Tim Guldimann

“The international councillor” was the slogan Tim Guldimann used to promote his National Council campaign in 2015. The 68-year-old Social Democrat, who lives in Berlin, was elected to the Swiss parliament on the list of the SP in Zurich. As the first genuine foreign-resident member of parliament, this was a real coup. A total of 56 Swiss Abroad tried and failed to get elected that year. The chances of being elected are slim because most candidates are almost unknown. This was not the case for Tim Guldimann, who is an eminent Swiss diplomat.

However, Guldimann stepped down at the end of the spring session in the middle of his first term in office. Since he was living abroad, he had been unable to spend enough time in his constituency, he said. It wasn’t easy living in one place and being a politician in another because you needed personal contact to gauge the mood of the people you were representing politically. After all, “The metro in Berlin is not the same thing as the tram in Zurich”. Guldimann also pointed to family reasons: his wife is extremely busy professionally because she is the deputy head of Spiegel magazine’s Berlin office. His two school-age daughters therefore need their father to be there and relocation to Switzerland would be out of the question.

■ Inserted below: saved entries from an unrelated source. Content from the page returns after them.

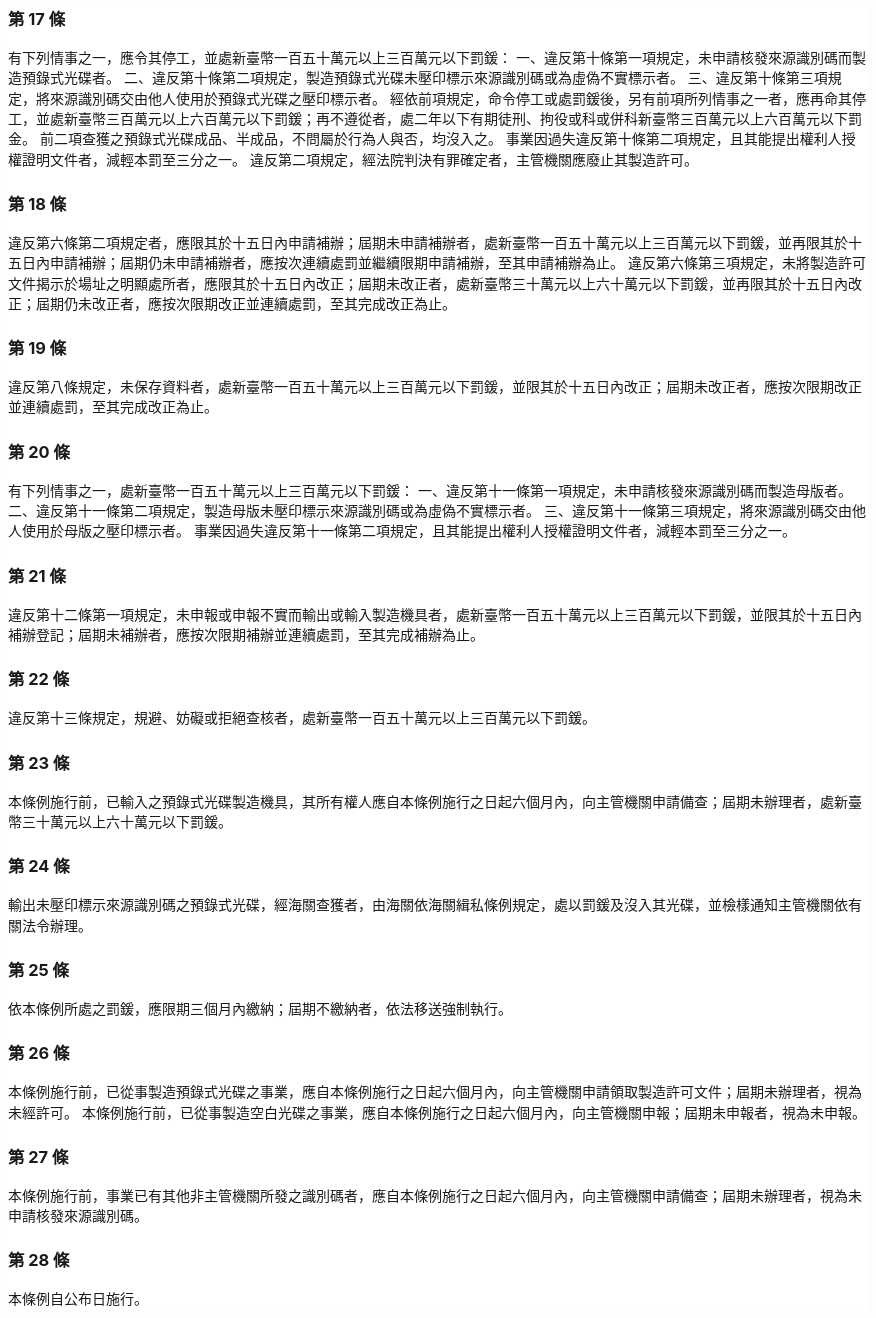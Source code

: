 ### 第 17 條

有下列情事之一，應令其停工，並處新臺幣一百五十萬元以上三百萬元以下罰鍰：
一、違反第十條第一項規定，未申請核發來源識別碼而製造預錄式光碟者。
二、違反第十條第二項規定，製造預錄式光碟未壓印標示來源識別碼或為虛偽不實標示者。
三、違反第十條第三項規定，將來源識別碼交由他人使用於預錄式光碟之壓印標示者。
經依前項規定，命令停工或處罰鍰後，另有前項所列情事之一者，應再命其停工，並處新臺幣三百萬元以上六百萬元以下罰鍰；再不遵從者，處二年以下有期徒刑、拘役或科或併科新臺幣三百萬元以上六百萬元以下罰金。
前二項查獲之預錄式光碟成品、半成品，不問屬於行為人與否，均沒入之。
事業因過失違反第十條第二項規定，且其能提出權利人授權證明文件者，減輕本罰至三分之一。
違反第二項規定，經法院判決有罪確定者，主管機關應廢止其製造許可。

### 第 18 條

違反第六條第二項規定者，應限其於十五日內申請補辦；屆期未申請補辦者，處新臺幣一百五十萬元以上三百萬元以下罰鍰，並再限其於十五日內申請補辦；屆期仍未申請補辦者，應按次連續處罰並繼續限期申請補辦，至其申請補辦為止。
違反第六條第三項規定，未將製造許可文件揭示於場址之明顯處所者，應限其於十五日內改正；屆期未改正者，處新臺幣三十萬元以上六十萬元以下罰鍰，並再限其於十五日內改正；屆期仍未改正者，應按次限期改正並連續處罰，至其完成改正為止。

### 第 19 條

違反第八條規定，未保存資料者，處新臺幣一百五十萬元以上三百萬元以下罰鍰，並限其於十五日內改正；屆期未改正者，應按次限期改正並連續處罰，至其完成改正為止。

### 第 20 條

有下列情事之一，處新臺幣一百五十萬元以上三百萬元以下罰鍰：
一、違反第十一條第一項規定，未申請核發來源識別碼而製造母版者。
二、違反第十一條第二項規定，製造母版未壓印標示來源識別碼或為虛偽不實標示者。
三、違反第十一條第三項規定，將來源識別碼交由他人使用於母版之壓印標示者。
事業因過失違反第十一條第二項規定，且其能提出權利人授權證明文件者，減輕本罰至三分之一。

### 第 21 條

違反第十二條第一項規定，未申報或申報不實而輸出或輸入製造機具者，處新臺幣一百五十萬元以上三百萬元以下罰鍰，並限其於十五日內補辦登記；屆期未補辦者，應按次限期補辦並連續處罰，至其完成補辦為止。

### 第 22 條

違反第十三條規定，規避、妨礙或拒絕查核者，處新臺幣一百五十萬元以上三百萬元以下罰鍰。

### 第 23 條

本條例施行前，已輸入之預錄式光碟製造機具，其所有權人應自本條例施行之日起六個月內，向主管機關申請備查；屆期未辦理者，處新臺幣三十萬元以上六十萬元以下罰鍰。

### 第 24 條

輸出未壓印標示來源識別碼之預錄式光碟，經海關查獲者，由海關依海關緝私條例規定，處以罰鍰及沒入其光碟，並檢樣通知主管機關依有關法令辦理。

### 第 25 條

依本條例所處之罰鍰，應限期三個月內繳納；屆期不繳納者，依法移送強制執行。

### 第 26 條

本條例施行前，已從事製造預錄式光碟之事業，應自本條例施行之日起六個月內，向主管機關申請領取製造許可文件；屆期未辦理者，視為未經許可。
本條例施行前，已從事製造空白光碟之事業，應自本條例施行之日起六個月內，向主管機關申報；屆期未申報者，視為未申報。

### 第 27 條

本條例施行前，事業已有其他非主管機關所發之識別碼者，應自本條例施行之日起六個月內，向主管機關申請備查；屆期未辦理者，視為未申請核發來源識別碼。

### 第 28 條

本條例自公布日施行。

In parliament, Tim Guldimann was mainly involved in European policy. He has an outstanding network of contacts and was Switzerland’s ambassador to Germany until his retirement in 2015. He previously made a name for himself as the Swiss ambassador in Tehran and in the 1990s as a crisis diplomat in Chechnya, where he negotiated the ceasefire as head of the OSCE mission. His political career has now come to a somewhat less illustrious end than his diplomatic one.